• [WHAT TO PRODUCE] The records below are to be output exactly, except for their pictures.

• [RECORDS SHOWN]
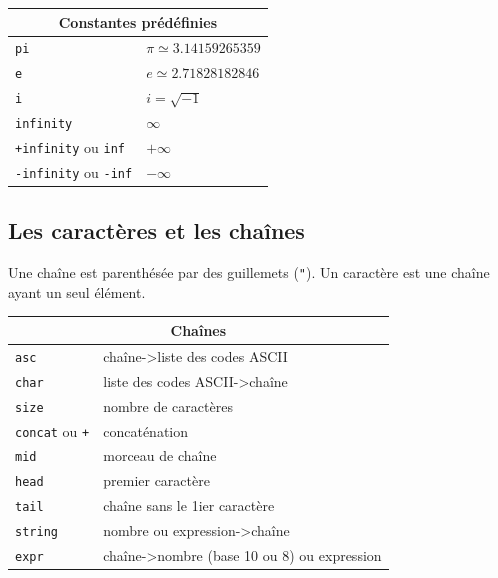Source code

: \documentclass{article}
\begin{document}
\begin{giacjshere}
\begin{center}
\begin{tabular}{|ll|}
\hline
\multicolumn{2}{|c|}{\bf Constantes pr\'ed\'efinies}\\
\hline\hline
\verb|pi|&$\pi\simeq 3.14159265359$ \\
\verb|e|&$e\simeq 2.71828182846$  \\
\verb|i|&$i=\sqrt{-1}$  \\
\verb|infinity|&$\infty$  \\
\verb|+infinity| ou \verb|inf|&$+\infty$  \\
\verb|-infinity| ou \verb|-inf|&$-\infty$  \\
\hline
\end{tabular}
\end{center}
%
\subsection{Les caract\`eres et les cha\^{i}nes}
%
Une cha\^{i}ne est parenth\'es\'ee par des guillemets ({\tt "}).
Un caract\`ere est une cha\^{i}ne ayant un seul \'el\'ement.


\begin{center}
\begin{tabular}{|ll|}
\hline
\multicolumn{2}{|c|}{\bf Cha\^{i}nes}\\
\hline\hline
\verb|asc|&cha\^{i}ne->liste des codes ASCII \\
\verb|char|&liste des codes ASCII->cha\^{i}ne \\
\verb|size|&nombre de caract\`eres \\
\verb|concat| ou \verb|+| &concat\'enation  \\
\verb|mid|&morceau de cha\^{i}ne\\
\verb|head|&premier caract\`ere  \\
\verb|tail|&cha\^{i}ne sans le 1ier caract\`ere\\
\verb|string|&nombre ou expression->cha\^{i}ne  \\
\verb|expr|&cha\^{i}ne->nombre (base 10 ou 8) ou expression  \\
\hline
\end{tabular}
\end{center}%

\end{giacjshere}
\end{document}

• [EXPECTED ANSWER]
Source code

: \documentclass{article}
\begin{document}
\begin{giacjshere}
\begin{center}
\begin{tabular}{|ll|}
\hline
\multicolumn{2}{|c|}{\bf Constantes pr\'ed\'efinies}\\
\hline\hline
\verb|pi|&$\pi\simeq 3.14159265359$ \\
\verb|e|&$e\simeq 2.71828182846$  \\
\verb|i|&$i=\sqrt{-1}$  \\
\verb|infinity|&$\infty$  \\
\verb|+infinity| ou \verb|inf|&$+\infty$  \\
\verb|-infinity| ou \verb|-inf|&$-\infty$  \\
\hline
\end{tabular}
\end{center}
%
\subsection{Les caract\`eres et les cha\^{i}nes}
%
Une cha\^{i}ne est parenth\'es\'ee par des guillemets ({\tt "}).
Un caract\`ere est une cha\^{i}ne ayant un seul \'el\'ement.


\begin{center}
\begin{tabular}{|ll|}
\hline
\multicolumn{2}{|c|}{\bf Cha\^{i}nes}\\
\hline\hline
\verb|asc|&cha\^{i}ne->liste des codes ASCII \\
\verb|char|&liste des codes ASCII->cha\^{i}ne \\
\verb|size|&nombre de caract\`eres \\
\verb|concat| ou \verb|+| &concat\'enation  \\
\verb|mid|&morceau de cha\^{i}ne\\
\verb|head|&premier caract\`ere  \\
\verb|tail|&cha\^{i}ne sans le 1ier caract\`ere\\
\verb|string|&nombre ou expression->cha\^{i}ne  \\
\verb|expr|&cha\^{i}ne->nombre (base 10 ou 8) ou expression  \\
\hline
\end{tabular}
\end{center}%

\end{giacjshere}
\end{document}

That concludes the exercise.